# Work to be completed
The required output is the exact run of lines below that opens at the line with "nonzero and can be" and closes at the line with "visually assessed on".

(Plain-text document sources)
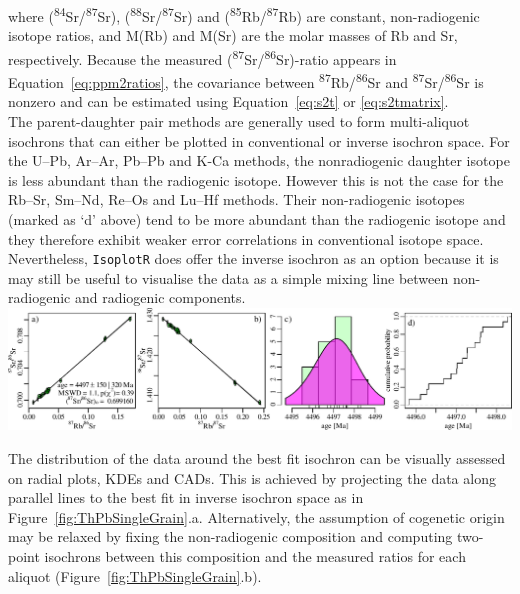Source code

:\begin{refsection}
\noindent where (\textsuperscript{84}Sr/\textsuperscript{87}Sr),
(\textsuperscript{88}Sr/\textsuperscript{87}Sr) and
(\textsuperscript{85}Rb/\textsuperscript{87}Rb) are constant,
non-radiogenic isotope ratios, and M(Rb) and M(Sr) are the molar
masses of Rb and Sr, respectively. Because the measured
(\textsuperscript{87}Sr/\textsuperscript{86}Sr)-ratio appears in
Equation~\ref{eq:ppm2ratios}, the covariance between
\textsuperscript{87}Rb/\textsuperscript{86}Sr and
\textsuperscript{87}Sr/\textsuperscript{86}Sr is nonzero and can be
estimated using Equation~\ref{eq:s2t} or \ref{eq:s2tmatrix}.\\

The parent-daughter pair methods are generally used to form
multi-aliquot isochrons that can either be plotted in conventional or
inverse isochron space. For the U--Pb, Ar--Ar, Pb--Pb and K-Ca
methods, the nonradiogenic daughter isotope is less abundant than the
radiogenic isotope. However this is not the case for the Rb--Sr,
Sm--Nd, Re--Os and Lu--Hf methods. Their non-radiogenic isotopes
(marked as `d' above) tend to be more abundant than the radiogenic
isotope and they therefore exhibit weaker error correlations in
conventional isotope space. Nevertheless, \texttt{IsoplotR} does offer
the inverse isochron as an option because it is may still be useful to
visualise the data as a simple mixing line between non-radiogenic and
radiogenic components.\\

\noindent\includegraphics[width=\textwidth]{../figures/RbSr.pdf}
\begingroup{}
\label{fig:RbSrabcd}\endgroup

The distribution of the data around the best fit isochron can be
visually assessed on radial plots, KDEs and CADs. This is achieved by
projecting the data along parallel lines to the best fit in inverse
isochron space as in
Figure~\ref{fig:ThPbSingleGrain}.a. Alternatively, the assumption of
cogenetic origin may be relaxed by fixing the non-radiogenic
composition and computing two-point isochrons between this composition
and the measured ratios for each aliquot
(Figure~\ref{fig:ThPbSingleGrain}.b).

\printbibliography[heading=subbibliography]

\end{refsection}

...

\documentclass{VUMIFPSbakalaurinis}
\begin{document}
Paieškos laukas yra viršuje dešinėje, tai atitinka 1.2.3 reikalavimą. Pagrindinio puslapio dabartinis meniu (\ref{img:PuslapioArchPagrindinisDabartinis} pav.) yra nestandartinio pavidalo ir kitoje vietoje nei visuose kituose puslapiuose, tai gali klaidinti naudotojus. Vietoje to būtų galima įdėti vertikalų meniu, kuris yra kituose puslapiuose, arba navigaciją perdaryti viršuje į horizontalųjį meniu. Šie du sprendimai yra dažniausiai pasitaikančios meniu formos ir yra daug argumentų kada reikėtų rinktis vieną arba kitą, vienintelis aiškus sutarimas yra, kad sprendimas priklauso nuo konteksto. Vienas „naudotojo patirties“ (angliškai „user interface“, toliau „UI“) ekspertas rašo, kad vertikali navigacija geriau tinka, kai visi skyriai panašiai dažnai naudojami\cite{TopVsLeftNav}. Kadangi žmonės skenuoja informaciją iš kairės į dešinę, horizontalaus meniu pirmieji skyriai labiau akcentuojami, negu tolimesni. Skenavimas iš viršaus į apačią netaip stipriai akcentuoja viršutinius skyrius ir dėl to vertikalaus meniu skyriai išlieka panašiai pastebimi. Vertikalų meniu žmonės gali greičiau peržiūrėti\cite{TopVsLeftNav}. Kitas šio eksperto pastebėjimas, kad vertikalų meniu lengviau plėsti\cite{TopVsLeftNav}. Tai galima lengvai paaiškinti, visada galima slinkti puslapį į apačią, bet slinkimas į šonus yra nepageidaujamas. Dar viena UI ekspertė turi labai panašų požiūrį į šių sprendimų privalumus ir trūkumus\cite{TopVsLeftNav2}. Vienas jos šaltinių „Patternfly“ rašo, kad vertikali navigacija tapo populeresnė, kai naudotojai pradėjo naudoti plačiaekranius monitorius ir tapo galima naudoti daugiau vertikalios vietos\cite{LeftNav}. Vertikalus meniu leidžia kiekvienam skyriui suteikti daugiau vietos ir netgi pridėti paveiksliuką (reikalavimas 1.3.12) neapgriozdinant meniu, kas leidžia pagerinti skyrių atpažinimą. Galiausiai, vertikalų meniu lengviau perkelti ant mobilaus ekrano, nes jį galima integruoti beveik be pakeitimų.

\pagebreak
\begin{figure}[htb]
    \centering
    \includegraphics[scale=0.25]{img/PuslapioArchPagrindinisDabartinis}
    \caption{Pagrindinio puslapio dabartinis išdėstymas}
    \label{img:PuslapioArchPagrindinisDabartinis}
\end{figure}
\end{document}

==

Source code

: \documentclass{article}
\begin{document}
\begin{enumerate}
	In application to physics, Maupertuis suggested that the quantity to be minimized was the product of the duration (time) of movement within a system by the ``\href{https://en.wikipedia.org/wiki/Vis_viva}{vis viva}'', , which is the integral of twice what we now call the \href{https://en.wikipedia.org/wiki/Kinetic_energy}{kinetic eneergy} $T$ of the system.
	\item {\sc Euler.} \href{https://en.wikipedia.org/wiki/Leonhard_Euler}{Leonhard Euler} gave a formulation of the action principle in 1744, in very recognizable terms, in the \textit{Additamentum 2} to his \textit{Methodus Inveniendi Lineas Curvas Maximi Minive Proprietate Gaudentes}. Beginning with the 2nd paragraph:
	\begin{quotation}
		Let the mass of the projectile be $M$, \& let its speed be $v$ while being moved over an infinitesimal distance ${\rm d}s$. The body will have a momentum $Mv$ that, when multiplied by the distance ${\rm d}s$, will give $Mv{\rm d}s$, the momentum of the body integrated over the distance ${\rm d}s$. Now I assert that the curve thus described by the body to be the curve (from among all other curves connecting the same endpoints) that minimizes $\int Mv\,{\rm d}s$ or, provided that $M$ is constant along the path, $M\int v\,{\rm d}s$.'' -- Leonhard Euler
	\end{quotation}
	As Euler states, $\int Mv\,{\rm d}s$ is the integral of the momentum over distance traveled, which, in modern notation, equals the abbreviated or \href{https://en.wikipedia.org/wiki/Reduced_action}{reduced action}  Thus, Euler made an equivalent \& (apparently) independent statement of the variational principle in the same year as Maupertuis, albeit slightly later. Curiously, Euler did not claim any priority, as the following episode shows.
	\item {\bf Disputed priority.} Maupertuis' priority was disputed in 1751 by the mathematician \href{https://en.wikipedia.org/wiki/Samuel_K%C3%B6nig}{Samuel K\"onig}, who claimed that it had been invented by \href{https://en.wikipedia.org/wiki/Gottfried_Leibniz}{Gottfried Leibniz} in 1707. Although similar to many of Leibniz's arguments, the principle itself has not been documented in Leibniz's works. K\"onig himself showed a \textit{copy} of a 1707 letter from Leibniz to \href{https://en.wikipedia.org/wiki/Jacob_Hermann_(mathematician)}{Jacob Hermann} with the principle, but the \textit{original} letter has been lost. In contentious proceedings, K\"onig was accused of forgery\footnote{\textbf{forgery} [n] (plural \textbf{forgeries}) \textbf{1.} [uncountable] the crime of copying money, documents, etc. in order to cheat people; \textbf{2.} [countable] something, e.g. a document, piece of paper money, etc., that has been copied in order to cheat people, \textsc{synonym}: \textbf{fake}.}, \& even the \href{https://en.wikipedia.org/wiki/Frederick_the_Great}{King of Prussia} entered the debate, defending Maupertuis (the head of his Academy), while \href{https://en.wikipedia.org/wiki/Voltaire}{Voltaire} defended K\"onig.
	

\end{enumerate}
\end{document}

# Answer to this problem
\textsuperscript{87}Sr/\textsuperscript{86}Sr is nonzero and can be
estimated using Equation~\ref{eq:s2t} or \ref{eq:s2tmatrix}.\\

The parent-daughter pair methods are generally used to form
multi-aliquot isochrons that can either be plotted in conventional or
inverse isochron space. For the U--Pb, Ar--Ar, Pb--Pb and K-Ca
methods, the nonradiogenic daughter isotope is less abundant than the
radiogenic isotope. However this is not the case for the Rb--Sr,
Sm--Nd, Re--Os and Lu--Hf methods. Their non-radiogenic isotopes
(marked as `d' above) tend to be more abundant than the radiogenic
isotope and they therefore exhibit weaker error correlations in
conventional isotope space. Nevertheless, \texttt{IsoplotR} does offer
the inverse isochron as an option because it is may still be useful to
visualise the data as a simple mixing line between non-radiogenic and
radiogenic components.\\

\noindent\includegraphics[width=\textwidth]{../figures/RbSr.pdf}
\begingroup{}
\label{fig:RbSrabcd}\endgroup

The distribution of the data around the best fit isochron can be
visually assessed on radial plots, KDEs and CADs. This is achieved by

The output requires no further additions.